The employed share of the population surged from 27% to 51%; in 1966 more than half the workforce had no education; by 1990 two-thirds had completed secondary education. The country had an enormous investment in physical capital; investment as a share of output rose from 11% to more than 40%. All the growth was achieved through the mobilisation of human and physical capital, Krugman argues.
In SA, 10 years after democracy, the country is still struggling to overcome the apartheid legacy.
According to the Economist World in 2004, 4,3m people in Singapore generated a GDP of US$95bn in 2003, equivalent to $22 230 per capita. In SA, 45m people generated a GDP of $154bn, equivalent to $3 310 per capita.
The reason is that the average Singaporean is well-educated and there is more capital employed per worker, which results in increased productivity (or output) per worker.
In SA, government's Ten Year Review says: "Approximately 71% of the population over 20 years of age has not completed secondary schooling. This finding is significant in terms of the impact of human capital on employment."
The flip side of this statistic is that 70% of economically active black Africans do not have a formal-sector job.
About 50% of black Africans are unemployed while 20% eke out a living in the informal sector where they add little value to the economy. Of those black Africans who are employed in the formal sector, 80% earn less than R2 500/month. According to the February 2002 Labour Force Survey, 89% of the population of working age does not have work-related training. For the employed population the figure is 85%. Therefore, BEE must be about increasing the amount of economic value added (or productivity) of black South Africans and moving millions of people from zero and low-productivity activities towards medium- to high-productivity activities.
However, on the supply side, the Ten Year Review says: "It should be noted that there has been a decrease (since 1994) in the absolute number of matriculants due to the implementation of tighter progression standards at lower levels and limitations on repeaters."
In 2002, fewer than 6 000 African learners graduated with a higher-grade maths pass. At this rate of output, it will be impossible for many sectors to meet the targets being negotiated in more than a dozen sectors of the economy.
In the private sector, SA spends less than 1% of GDP on training compared with 6% in the US and 10% in Japan, according to the University of SA's Bureau for Market Research.
In this Top Empowerment Companies report only seven companies spent 5% or more of payroll, on skills training (see table).
In the US, companies spend on average 4% of basic salaries and wages, which is lower than the total payroll.

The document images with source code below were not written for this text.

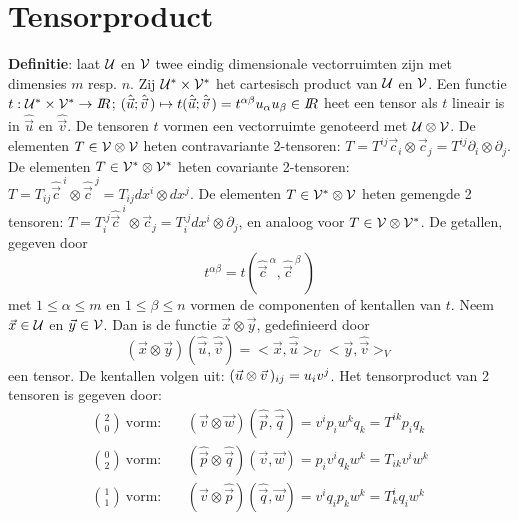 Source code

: \section{Tensorproduct}
{\bf Definitie}: laat $\cal U$ en $\cal V$ twee eindig dimensionale vectorruimten
zijn met dimensies $m$ resp. $n$. Zij $\cal U^*\times V^*$ het cartesisch
product van $\cal U$ en $\cal V$. Een functie $t:{\cal U^*\times V^*}\rightarrow I\hspace{-1mm}R$;
$(\hat{\vec{u}};\hat{\vec{v}}\,)\mapsto t(\hat{\vec{u}};\hat{\vec{v}}\,)=t^{\alpha\beta}u_\alpha u_\beta\in I\hspace{-1mm}R$
heet een tensor als $t$ lineair is in $\hat{\vec{u}}$ en $\hat{\vec{v}}$.
De tensoren $t$ vormen een vectorruimte genoteerd met $\cal U\otimes V$.
De elementen $T\in\cal V\otimes V$ heten contravariante 2-tensoren:
$T=T^{ij}\vec{c}_i\otimes\vec{c}_j=T^{ij}\partial_i\otimes\partial_j$. De
elementen $T\in\cal V^*\otimes V^*$ heten covariante 2-tensoren:
$T=T_{ij}\hat{\vec{c}}^{~i}\otimes\hat{\vec{c}}^{~j}=T_{ij}dx^i\otimes dx^j$.
De elementen $T\in\cal V^*\otimes V$ heten gemengde 2 tensoren:
$T=T_i^{.j}\hat{\vec{c}}^{~i}\otimes\vec{c}_j=T_i^{.j}dx^i\otimes\partial_j$,
en analoog voor $T\in\cal V\otimes V^*$.
\npar
De getallen, gegeven door
\[
t^{\alpha\beta}=t(\hat{\vec{c}}^{~\alpha},\hat{\vec{c}}^{~\beta}\,)
\]
met $1\leq\alpha\leq m$ en $1\leq\beta\leq n$ vormen de componenten of
kentallen van $t$.
\npar
Neem $\vec{x}\in\cal U$ en $\vec{y}\in\cal V$. Dan is de functie
$\vec{x}\otimes\vec{y}$, gedefinieerd door
\[
(\vec{x}\otimes\vec{y})(\hat{\vec{u}},\hat{\vec{v}})=<\vec{x},\hat{\vec{u}}>_U<\vec{y},\hat{\vec{v}}>_V
\]
een tensor. De kentallen volgen uit: $(\vec{u}\otimes\vec{v}\,)_{ij}=u_iv^j$.
Het tensorproduct van 2 tensoren is gegeven door:
\begin{eqnarray*}
{2\choose0}~\mbox{vorm:}~&&(\vec{v}\otimes\vec{w})(\hat{\vec{p}},\hat{\vec{q}})=v^ip_iw^kq_k=T^{ik}p_iq_k\\
{0\choose2}~\mbox{vorm:}~&&(\hat{\vec{p}}\otimes\hat{\vec{q}})(\vec{v},\vec{w})=p_iv^iq_kw^k=T_{ik}v^iw^k\\
{1\choose1}~\mbox{vorm:}~&&(\vec{v}\otimes\hat{\vec{p}})(\hat{\vec{q}},\vec{w})=v^iq_ip_kw^k=T_k^iq_iw^k
\end{eqnarray*}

The HR manager of a large listed company says SA's new legal and institutional framework for skills development is a complex and convoluted maze of Greek and acronyms. "It took us a year to understand the whole thing. Most companies have adopted a policy of malicious compliance. They regard the payroll levy as a tax.
"On the other side, the institutions spent the past five years developing the capacity to deliver.
"There is also a gap for training courses at the senior and executive levels," she says.
However, the HR manager now believes the system is beginning to work. "Companies are beginning to see the benefits. The institutions must now deliver outputs that are in line with the national skills development strategy."
The new institutional framework for training may well deliver results over the next decade. A bigger challenge is to equip millions of unemployed and underemployed people with the skills to participate in the economy.